I found a sandy spot with some dusting bowls and tracks. Do any of you have a definitive answer regarding time of day that turkeys use dust bowls?


----------



## Ack (Oct 3, 2004)

Typically late morning and afternoon are the best times to hunt dusting areas.


----------



## anon12162011 (Jun 9, 2009)

I've often wondered this too, I have found two sites tore to pieces with dusting bowls all over the place, but am yet to see a turkey in them, I think they must be coming out in the last few hours before dark when typically I can't be at that spot to see that.


----------



## TSS Caddis (Mar 15, 2002)

I've seen them middle of day.


----------



## flockshot (Feb 23, 2007)

i find dusting bowls to be only good sign..hunting over them is a crap shoot....just from my experience....at least you know they are fresh...id try to find scratchings and strut zones and set on them mid day rather than dusting areas.


----------



## Day Late (Aug 12, 2003)

My buddy an I put out a trail cam overlooking dust bowls a year or two ago. Attached is a time lapse video of about two weeks time of the action at the bowls. The time stamp should give you an idea as to when the birds show up.

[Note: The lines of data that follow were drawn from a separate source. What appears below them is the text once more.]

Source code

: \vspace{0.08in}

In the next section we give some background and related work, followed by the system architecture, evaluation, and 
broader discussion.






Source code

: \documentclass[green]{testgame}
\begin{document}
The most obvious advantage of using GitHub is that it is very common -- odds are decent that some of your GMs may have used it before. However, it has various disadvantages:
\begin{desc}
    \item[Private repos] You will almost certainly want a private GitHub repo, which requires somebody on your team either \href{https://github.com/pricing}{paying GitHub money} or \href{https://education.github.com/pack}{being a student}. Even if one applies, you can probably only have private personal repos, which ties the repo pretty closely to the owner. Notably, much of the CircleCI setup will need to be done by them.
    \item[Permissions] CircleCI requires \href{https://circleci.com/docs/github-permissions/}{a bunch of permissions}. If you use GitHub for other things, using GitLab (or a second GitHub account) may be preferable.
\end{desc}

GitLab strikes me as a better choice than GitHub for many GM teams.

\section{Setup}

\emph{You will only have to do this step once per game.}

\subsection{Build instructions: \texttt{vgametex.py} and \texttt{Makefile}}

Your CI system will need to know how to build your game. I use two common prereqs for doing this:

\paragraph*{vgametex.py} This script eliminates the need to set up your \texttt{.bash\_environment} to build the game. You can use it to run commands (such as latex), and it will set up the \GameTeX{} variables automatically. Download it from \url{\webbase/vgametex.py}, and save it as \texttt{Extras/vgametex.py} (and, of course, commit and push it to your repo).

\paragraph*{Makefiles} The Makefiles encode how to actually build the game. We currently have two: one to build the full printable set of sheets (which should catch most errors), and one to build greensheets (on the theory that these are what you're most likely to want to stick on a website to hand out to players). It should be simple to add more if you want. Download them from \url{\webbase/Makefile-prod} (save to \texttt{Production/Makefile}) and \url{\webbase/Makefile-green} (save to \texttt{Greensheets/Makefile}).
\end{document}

[ame="http://s329.photobucket.com/albums/l375/Day_Late/Turkey%20Cam/?action=view&current=Turkeycam.mp4"]Turkey Cam :: Turkeycam.mp4 video by Day_Late - Photobucket[/ame]


----------



## freebeard60 (Apr 22, 2011)

Ive made my own dusting bowls in the areas i hunt by dumping 5 gallon buckets of sand.Ive noticed that hens use them just about everytime they come through.Ive yet to see a tom in one.


----------



## no thyme (Jun 25, 2009)

mid day and evening , i seen 5 jakes dust them selves at 8 am the other day. so u never know. but more so mid day when its hot .


----------



## flockshot (Feb 23, 2007)

Day Late said:


> My buddy an I put out a trail cam overlooking dust bowls a year or two ago. Attached is a time lapse video of about two weeks time of the action at the bowls. The time stamp should give you an idea as to when the birds show up.
> 
> Turkey Cam :: Turkeycam.mp4 video by Day_Late - Photobucket


 i know its a video for turkeys..but i couldnt help notice that little button buck showing up like everyday to sniff around..hopefully he keeps up that pattern for you for the next three years! lol.


----------



## Ack (Oct 3, 2004)

This was yesterday at about 11:30 am.......


----------



## DGF (Nov 23, 2000)

Great pictures and video. I'll have to give my trail cam a shot on adust bowl sometime.


----------